Week of May 20 to May 26: Wealthy Nations Begin Exploring Testing and Vaccination Options as More Countries Report Cases and in Larger Numbers
- Tanzanian health authorities issue guidance on monkeypox.
- Director of the Africa Centres for Disease Control and Prevention (Africa CDC) makes a statement warning against vaccine hoarding for monkeypox
- Denmark purchases 200 vaccines from the Netherlands with intention to buy 2,000-3,000 more.
- South African public health experts dismiss idea of mass vaccination campaign but say they will remain vigilant.
- Cases in France rise from 3 to 5.
- Roche Holding AG develops PCR test kits to identify monkeypox.
- Spain records 50 cases.
- Germany purchases 40,000 Bavarian Nordic monkeypox vaccines as a precautionary measure.
- Czechia, Slovenia, and the United Arab Emirates report first cases.
- French health authority recommends a targeted vaccination campaign to curtail monkeypox.
- European Union initiates talks with manufacturers for centralized vaccine purchase.
- WHO spokeswoman asserts that the monkeypox outbreak can still be contained.
- U.S. President Joe Biden says he did not believe a quarantine to prevent the spread of monkeypox in the United States would be necessary, and that there are sufficient vaccine doses available to combat any serious flare-up of the disease.
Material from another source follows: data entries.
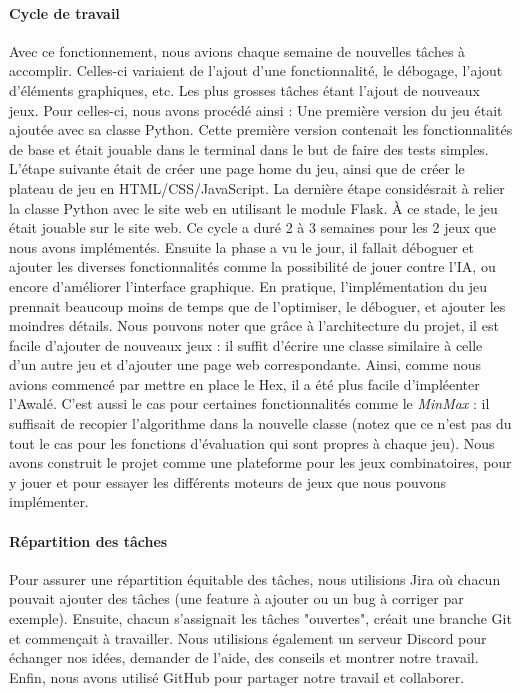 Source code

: \paragraph{Cycle de travail}
Avec ce fonctionnement, nous avions chaque semaine de nouvelles tâches à accomplir. Celles-ci variaient de l'ajout d'une fonctionnalité, le débogage, l'ajout d'éléments graphiques, etc.
Les plus grosses tâches étant l'ajout de nouveaux jeux. Pour celles-ci, nous avons procédé ainsi :
Une première version du jeu était ajoutée avec sa classe Python. Cette première version contenait les fonctionnalités de base et était jouable dans le terminal dans le but de faire des tests simples. 
L'étape suivante était de créer une page home du jeu, ainsi que de créer le plateau de jeu en HTML/CSS/JavaScript. La dernière étape considésrait à relier la classe 
Python avec le site web en utilisant le module Flask.
À ce stade, le jeu était jouable sur le site web. Ce cycle a duré 2 à 3 semaines pour les 2 jeux que nous avons implémentés. Ensuite la phase a vu le jour, il fallait déboguer et ajouter les 
diverses fonctionnalités comme la possibilité de jouer contre l'IA, ou encore d'améliorer l'interface graphique. En pratique, l'implémentation du jeu prennait beaucoup moins de temps que de l'optimiser, 
le déboguer, et ajouter les moindres détails.
Nous pouvons noter que grâce à l'architecture du projet, il est facile d'ajouter de nouveaux jeux : il suffit d'écrire une classe similaire à celle d'un autre jeu et d'ajouter une 
page web correspondante. Ainsi, comme nous avions commencé par mettre en place le Hex, il a été plus facile d'impléenter l'Awalé.
C'est aussi le cas pour certaines fonctionnalités comme le \emph{MinMax} : il suffisait de recopier l'algorithme dans la nouvelle classe (notez que ce n'est pas du 
tout le cas pour les fonctions d'évaluation qui sont propres à chaque jeu).
Nous avons construit le projet comme une plateforme pour les jeux combinatoires, pour y jouer et pour essayer les différents moteurs de jeux que nous pouvons implémenter.

\paragraph{Répartition des tâches}
Pour assurer une répartition équitable des tâches, nous utilisions Jira où chacun pouvait ajouter des tâches (une feature à ajouter ou un bug à corriger par exemple). 
Ensuite, chacun s'assignait les tâches "ouvertes", créait une branche Git et commençait à travailler. Nous utilisions également un serveur Discord pour échanger 
nos idées, demander de l'aide, des conseils et montrer notre travail. Enfin, nous avons utilisé GitHub pour partager notre travail et collaborer.



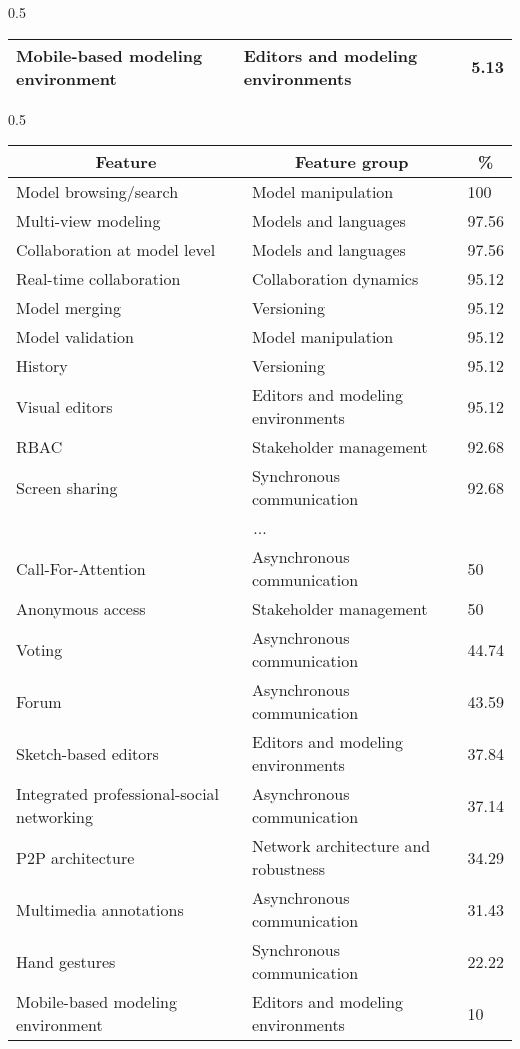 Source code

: \begin{table*}[]
\begin{subtable}[c]{0.5\textwidth}
\begin{tabular}{@{}lll@{}}
Mobile-based modeling environment & Editors and modeling environments & 5.13 \\ 
\bottomrule
  \end{tabular}%
  \end{subtable}
  \begin{subtable}[c]{0.5\textwidth}
  \centering
  \notsotiny
  \caption{Need.}
  \label{tab:top-bottom-need}
  \begin{tabular}{@{}lll@{}}
  \toprule
  \multicolumn{1}{c}{\textbf{Feature}} & \multicolumn{1}{c}{\textbf{Feature group}} & \multicolumn{1}{c}{\textbf{\%}} \\
  \midrule
  Model browsing/search & Model manipulation & 100 \\ 
Multi-view modeling & Models and languages & 97.56 \\ 
Collaboration at model level & Models and languages & 97.56 \\ 
Real-time collaboration & Collaboration dynamics & 95.12 \\ 
Model merging & Versioning & 95.12 \\ 
Model validation & Model manipulation & 95.12 \\ 
History & Versioning & 95.12 \\ 
Visual editors & Editors and modeling environments & 95.12 \\ 
RBAC & Stakeholder management & 92.68 \\ 
Screen sharing & Synchronous communication & 92.68 \\ 
\multicolumn{3}{c}{...} \\ 
Call-For-Attention & Asynchronous communication & 50 \\ 
Anonymous access & Stakeholder management & 50 \\ 
Voting & Asynchronous communication & 44.74 \\ 
Forum & Asynchronous communication & 43.59 \\ 
Sketch-based editors & Editors and modeling environments & 37.84 \\ 
Integrated professional-social networking & Asynchronous communication & 37.14 \\ 
P2P architecture & Network architecture and robustness & 34.29 \\ 
Multimedia annotations & Asynchronous communication & 31.43 \\ 
Hand gestures & Synchronous communication & 22.22 \\ 
Mobile-based modeling environment & Editors and modeling environments & 10 \\ 
\bottomrule
  \end{tabular}
  \end{subtable}
  \end{table*} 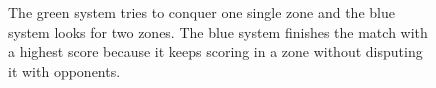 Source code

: \begin{figure}
	\centering
	\hspace{0cm} %
	\caption{The green system tries to conquer one single zone and the blue system looks for two zones. The blue system finishes the match with a highest score because it keeps scoring in a zone without disputing it with opponents.}
	\label{fig:1x2morrinho}
\end{figure} 


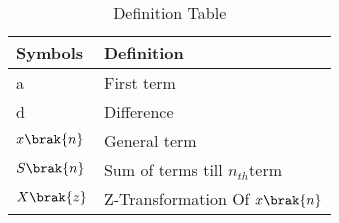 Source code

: \begin{table}[h]
\begin{tabular}{|l|l|}
\hline
\textbf{Symbols} & \textbf{Definition}\\ \hline
a & First term\\ \hline
d & Difference\\ \hline
$x\brak{n}$ & General term \\ \hline
$S\brak{n}$ & Sum of terms till $n_{th}$term \\ \hline
$X\brak{z}$ & Z-Transformation Of $x\brak{n}$\\ \hline
\end{tabular}
\caption{Definition Table}
\label{tab:ncert 10_5_3_3}
\end{table}
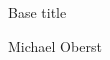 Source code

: \documentclass[11pt,a4paper]{article}
\begin{document}


\begin{center}
{\LARGE{Base title}}

\vspace{3mm}
{\Large Michael Oberst}
\vspace{3mm}
\end{center}







\end{document}
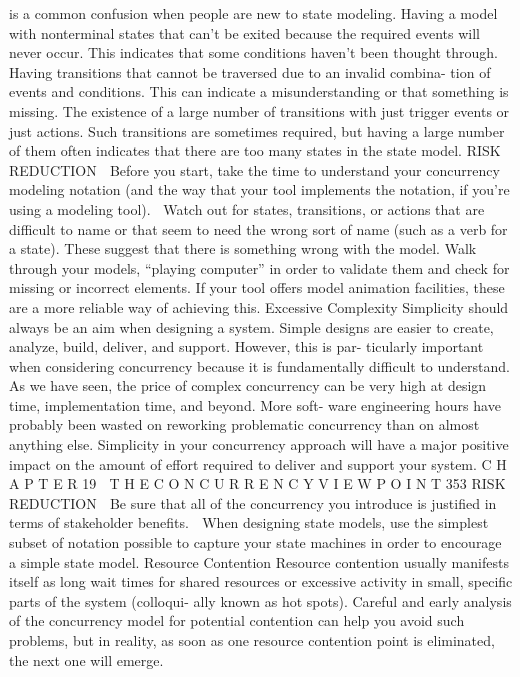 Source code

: is a common confusion when people are new to state modeling.
Having a model with nonterminal states that can’t be exited because the
required events will never occur. This indicates that some conditions
haven’t been thought through.
Having transitions that cannot be traversed due to an invalid combina-
tion of events and conditions. This can indicate a misunderstanding or
that something is missing.
The existence of a large number of transitions with just trigger events or
just actions. Such transitions are sometimes required, but having a large
number of them often indicates that there are too many states in the
state model.
RISK REDUCTION
 Before you start, take the time to understand your concurrency modeling
notation (and the way that your tool implements the notation, if you’re
using a modeling tool).
Watch out for states, transitions, or actions that are difficult to name or
that seem to need the wrong sort of name (such as a verb for a state).
These suggest that there is something wrong with the model.
Walk through your models, “playing computer” in order to validate them
and check for missing or incorrect elements. If your tool offers model
animation facilities, these are a more reliable way of achieving this.
Excessive Complexity
Simplicity should always be an aim when designing a system. Simple designs
are easier to create, analyze, build, deliver, and support. However, this is par-
ticularly important when considering concurrency because it is fundamentally
difficult to understand. As we have seen, the price of complex concurrency
can be very high at design time, implementation time, and beyond. More soft-
ware engineering hours have probably been wasted on reworking problematic
concurrency than on almost anything else. Simplicity in your concurrency
approach will have a major positive impact on the amount of effort required to
deliver and support your system.
C H A P T E R 19  T H E C O N C U R R E N C Y V I E W P O I N T
 353
RISK REDUCTION
 Be sure that all of the concurrency you introduce is justified in terms of
stakeholder benefits.
 When designing state models, use the simplest subset of notation possible
to capture your state machines in order to encourage a simple state model.
Resource Contention
Resource contention usually manifests itself as long wait times for shared
resources or excessive activity in small, specific parts of the system (colloqui-
ally known as hot spots). Careful and early analysis of the concurrency model
for potential contention can help you avoid such problems, but in reality, as
soon as one resource contention point is eliminated, the next one will emerge.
- WHO spokesperson says there is no evidence that monkeypox has mutated.
- Portugal reports an additional 14 cases, bringing the total to 37.
- Unsubstantiated conspiracy theories suggesting the United States is the culprit behind monkeypox begin to circulate on Chinese social media.
- Monkeypox fears fuel stock prices in companies that produce antivirals and vaccines.
- Belgium becomes first country to institute monkeypox quarantine.
- UNAIDS urges media outlets, governments, and communities to respond with a rights-based, evidence-based approach that avoids stigma.
- WHO records 92 laboratory-confirmed cases and 28 suspected cases from 12 countries in which monkeypox is not endemic for monkeypox virus in Australia, Belgium, Canada, France, Germany, Italy, the Netherlands, Portugal, Spain, Sweden, the United Kingdom, and the United States since May 13.
- Early epidemiology of initial cases notified to WHO by countries shows that cases have been mainly reported amongst men who have sex with men (MSM).
- Switzerland reports first case.
Week of May 12 to May 19: Monkeypox Cases Recorded in United Kingdom, Portugal, Italy, and Canada
- Public health authorities in Canada begin investigating 17 suspected cases of monkeypox in Montreal. The first case in Canada is believed to have appeared on April 29 in a patient who had traveled from the United States.
- First draft genome sequence of Monkeypox virus associated with the suspected multicountry outbreak suggests the strain most closely resembles viruses carried by travelers from Nigeria to Singapore, Israel, and the United Kingdom in 2018 and 2019.
- Italy reports first confirmed case and two additional suspected cases.
- Portugal reports 14 cases and an additional 20 suspected cases after identifying them as the West African strain of monkeypox, which is less severe than the Congo strain.
- The United Kingdom reports two new cases of monkeypox that do not appear to be related to the first.
Week of May 7 to May 11: Monkeypox First Identified in a Non-Endemic Country
- A patient is treated for monkeypox in the United Kingdom by a specialist after returning from travel in Nigeria.